NRDC recommends amending the SRF statutes to base the cap on a 10-year rolling average of how much states have invested above and beyond their minimum federal match requirements. This reform would incentivize states to contribute more funding to their SRFs and allow them distribute most of those dollars to hardship communities and communities that want to promote green infrastructure, water efficiency and reuse, and climate resiliency.
Twenty states could immediately benefit from such a change, including New York, Texas, Ohio, Indiana and Massachusetts. These twenty states have contributed, on average, nearly $70 million per year over the last ten years, on top of the minimum 20 percent SRF match required to receive new federal funding. Currently those states can, on average, only provide $11.2 million of grant assistance each year. Under our proposal, states would be able to distribute $69.3 million per year as grants or other forms of subsidized assistance for eligible projects.
Fully fund EPA’s Federal Credit Assistance Program as authorized under the Water Infrastructure Finance Innovation Act
Congress passed the Water Infrastructure Finance Innovation Act (WIFIA) in 2014, authorizing a new financing mechanism that EPA could deploy to provide support for larger water infrastructure projects (greater than $20 million) and projects that seek to utilize more innovative and sustainable water infrastructure solutions. This year, the program is authorized to provide up to $25 million in credit assistance that would ultimately result in $250 million in assistance to applicants through low interst loans and loan guarantees. WIFIA should be fully funded to its authorized limits of $35 million in FY2017, $45 million in FY2018, and $50 million in FY2019. WIFIA has potential, but NRDC submitted comments with American Rivers suggesting several improvements that should be made to USEPA’s implementation of WIFIA.
Make water systems more resilient
Water and sewage treatment plants are often built in low-lying areas, making them very vulnerable to floods, coastal storms, and sea level rise. And the problems of flooding are becoming worse because of climate change. It’s imperative that EPA, and all federal agencies, comply with updated federal flood protection standards, assuming the executive order that established these standards is not revoked by President Trump.
We already spend billions of dollars to repair and rebuild water facilities damaged in flood disasters. NRDC found that FEMA has spent $10.3 billion to repair and rebuild public utilities since 1998.

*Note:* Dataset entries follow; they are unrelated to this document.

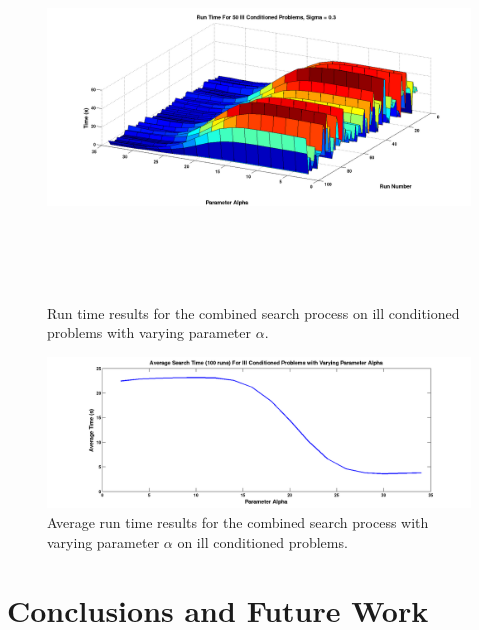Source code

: \documentclass[12pt,Bold,letterpaper]{mcgilletdclass}
\begin{document}
\begin{figure}
\centering
\includegraphics[width=6in,height=4in]{illConditionedSearch.png}
\caption{Run time results for the combined search process on ill conditioned problems with varying parameter $\alpha$.}
\label{fig:illConditionedSearch}
\end{figure}

\begin{figure}
\centering
\includegraphics[scale=0.36]{averageSearchTimesIll.png}
\caption{Average run time results for the combined search process with varying parameter $\alpha$ on ill conditioned problems.}
\label{fig:searchAverageIll}
\end{figure}

\chapter{Conclusions and Future Work} \label{chap:Conclusion}
\end{document}
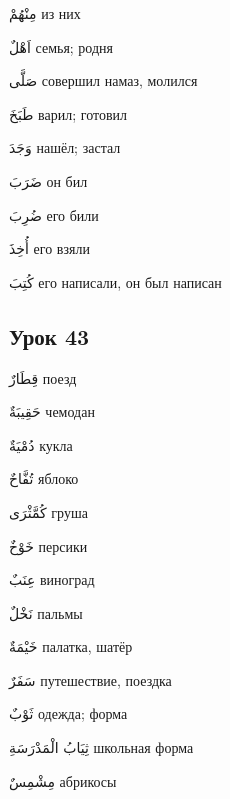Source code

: \documentclass[a5paper]{article}
\newcommand\textstyleDropCaps[1]{#1}
\newcommand\textstyleCaptioncharacters[1]{#1}
\begin{document}
\textstyleCaptioncharacters{مِنْهُمْ }\textstyleDropCaps{из них‎}

\textstyleCaptioncharacters{اَهْلٌ }\textstyleDropCaps{семья; родня‎}

\textstyleCaptioncharacters{صَلَّى }\textstyleDropCaps{совершил намаз, мо­лился‎}

\textstyleCaptioncharacters{طَبَخَ }\textstyleDropCaps{варил; готовил‎}

\textstyleCaptioncharacters{وَجَدَ }\textstyleDropCaps{нашёл; застал‎}

\textstyleCaptioncharacters{ضَرَبَ }\textstyleDropCaps{он бил‎}

\textstyleCaptioncharacters{ضُرِبَ }\textstyleDropCaps{его били‎}

\textstyleCaptioncharacters{أُخِذَ }\textstyleDropCaps{его взяли‎}

\textstyleCaptioncharacters{كُتِبَ }\textstyleDropCaps{его написали, он был написан‎}

\subsection[Урок 43‎]{\textstyleDropCaps{Урок 43‎}}
\textstyleCaptioncharacters{قِطَارٌ }\textstyleDropCaps{поезд‎}

\textstyleCaptioncharacters{حَقِيبَةٌ }\textstyleDropCaps{чемодан‎}

\textstyleCaptioncharacters{دُمْيَةٌ }\textstyleDropCaps{кукла‎}

\textstyleCaptioncharacters{تُفَّاحٌ }\textstyleDropCaps{яблоко‎}

\textstyleCaptioncharacters{كُمَّثْرَى }\textstyleDropCaps{груша‎}

\textstyleCaptioncharacters{خَوْخٌ }\textstyleDropCaps{персики‎}

\textstyleCaptioncharacters{عِنَبٌ }\textstyleDropCaps{виноград‎}

\textstyleCaptioncharacters{نَخْلٌ }\textstyleDropCaps{пальмы‎}

\textstyleCaptioncharacters{خَيْمَةٌ }\textstyleDropCaps{палатка, шатёр‎}

\textstyleCaptioncharacters{سَفَرٌ }\textstyleDropCaps{путешествие, поезд­ка‎}

\textstyleCaptioncharacters{ثَوْبٌ }\textstyleDropCaps{одежда; форма‎}

\textstyleCaptioncharacters{ثِيَابُ الْمَدْرَسَةِ }\textstyleDropCaps{школь­ная форма‎}

\textstyleCaptioncharacters{مِشْمِسٌ }\textstyleDropCaps{абрикосы‎}
\end{document}
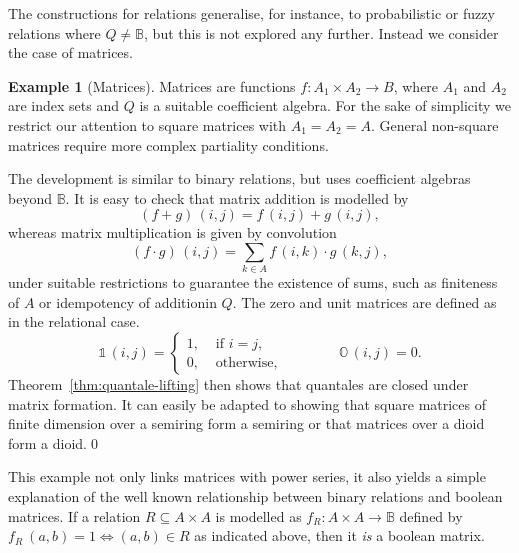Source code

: \documentclass[12pt]{article}
\theoremstyle{definition}
\newtheorem{example}{Example}
\newcommand{\refthm}[1]{Theorem~\ref{#1}}
\newcommand{\unit}{\mathbb{1}}
\newcommand{\zero}{\mathbb{O}}
\begin{document}
The constructions for relations generalise, for instance, to
probabilistic or fuzzy relations where $Q\neq\mathbb{B}$, but this is
not explored any further. Instead we consider the case of matrices.

\begin{example}[Matrices]\label{ex:matrices}
  Matrices are functions $f:A_1\times A_2\to B$, where $A_1$ and $A_2$
  are index sets and $Q$ is a suitable coefficient algebra. For the
  sake of simplicity we restrict our attention to square matrices with
  $A_1=A_2= A$. General non-square matrices require more complex
  partiality conditions.

  The development is similar to binary relations, but uses coefficient
  algebras beyond $\mathbb{B}$. It is easy to check that matrix
  addition is modelled by
\begin{equation*}
(f+g)\, (i,j)= f\, (i,j)+g\, (i,j),
\end{equation*}
whereas matrix multiplication is given by
convolution
\begin{equation*}
  (f\cdot g)\, (i,j)=\sum_{k\in A}f\, (i,k)\cdot g\, (k,j),
\end{equation*}
under suitable restrictions to guarantee the existence of sums, such
as finiteness of $A$ or idempotency of additionin $Q$. The zero and
unit matrices are defined as in the relational case.
\begin{equation*}
  \unit\, (i,j) =
  \begin{cases}
    1,& \text{ if } i=j,\\
    0, & \text{ otherwise},
  \end{cases}
\qquad\qquad
\zero\, (i,j) = 0.
\end{equation*}
\refthm{thm:quantale-lifting} then shows that quantales are closed
under matrix formation. It can easily be adapted to showing that square
matrices of finite dimension over a semiring form a semiring or that
matrices over a dioid form a dioid.\qed
\end{example}

This example not only links matrices with  power series, it also
yields a simple explanation of the well known relationship between
binary relations and boolean matrices. If a relation $R\subseteq
A\times A$ is modelled as $f_R:A\times A\to \mathbb{B}$ defined by
$f_R\ (a,b)=1 \Leftrightarrow (a,b)\in R$ as indicated above, then it
\emph{is} a boolean matrix.
\end{document}
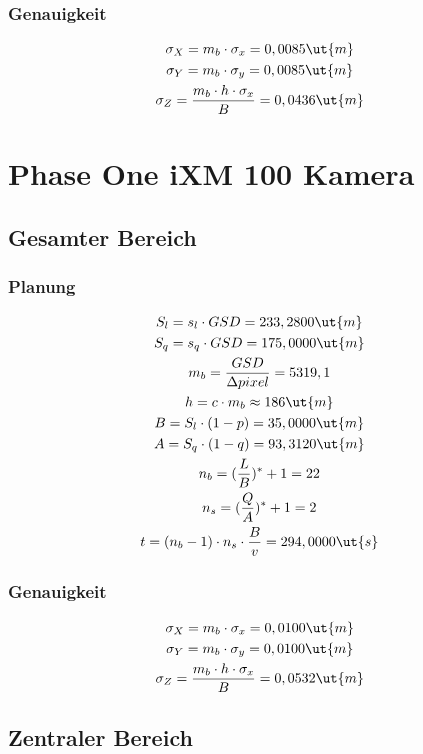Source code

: \subsubsection{Genauigkeit}
\begin{gather*}
\sigma_X = m_b \cdot \sigma_x = 0,0085 \ut{m} \\
\sigma_Y = m_b \cdot \sigma_y = 0,0085\ut{m} \\
\sigma_Z = \frac{m_b \cdot h \cdot \sigma_x}{B} = 0,0436 \ut{m}
\end{gather*}
\newpage

\section{Phase One iXM 100 Kamera}
\subsection{Gesamter Bereich}
\subsubsection{Planung}
\begin{gather*}
S_l = s_l \cdot GSD = 233,2800 \ut{m} \\
S_q = s_q \cdot GSD = 175,0000 \ut{m} \\
m_b = \frac{GSD}{\Delta pixel} = 5319,1 \\
h = c \cdot m_b \approx 186 \ut{m}  \\
B = S_l \cdot (1-p) = 35,0000 \ut{m} \\
A = S_q \cdot (1-q) = 93,3120 \ut{m} \\
n_b = (\frac{L}{B})^* + 1 = 22 \\
n_s = (\frac{Q}{A})^* + 1 = 2 \\	
t = (n_b - 1) \cdot n_s \cdot \frac{B}{v} = 294,0000 \ut{s} \\
\end{gather*}
\subsubsection{Genauigkeit}
\begin{gather*}
\sigma_X = m_b \cdot \sigma_x = 0,0100 \ut{m} \\
\sigma_Y = m_b \cdot \sigma_y = 0,0100 \ut{m} \\
\sigma_Z = \frac{m_b \cdot h \cdot \sigma_x}{B} = 0,0532 \ut{m}
\end{gather*}
\subsection{Zentraler Bereich}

The updated flood protection standards ensure the funding EPA provides for water infrastructure supports the construction of facilities that are safe for the long-term and less likely to be flooded and knocked off line by a flood or hurricane. EPAs proposed regulations for WIFIA would ensure all applicants conform to the flood protectin standards. EPA needs to make sure the standards also apply to the billions it spends through the SRFs as well.
President Trump has talked big on infrastructure, but has yet to show the nation what he can deliver, beyond a desire to roll back environmental regulations. Republicans in Congress don’t seem eager to launch a major federal infrastructure initiative, but Senate Democrats and governors of all political persuasions are keenly interested.
We need a new conversation about water infrastructure in the United States—one that isn’t just about how much we’re going to spend, but also discusses what we need to spend it on.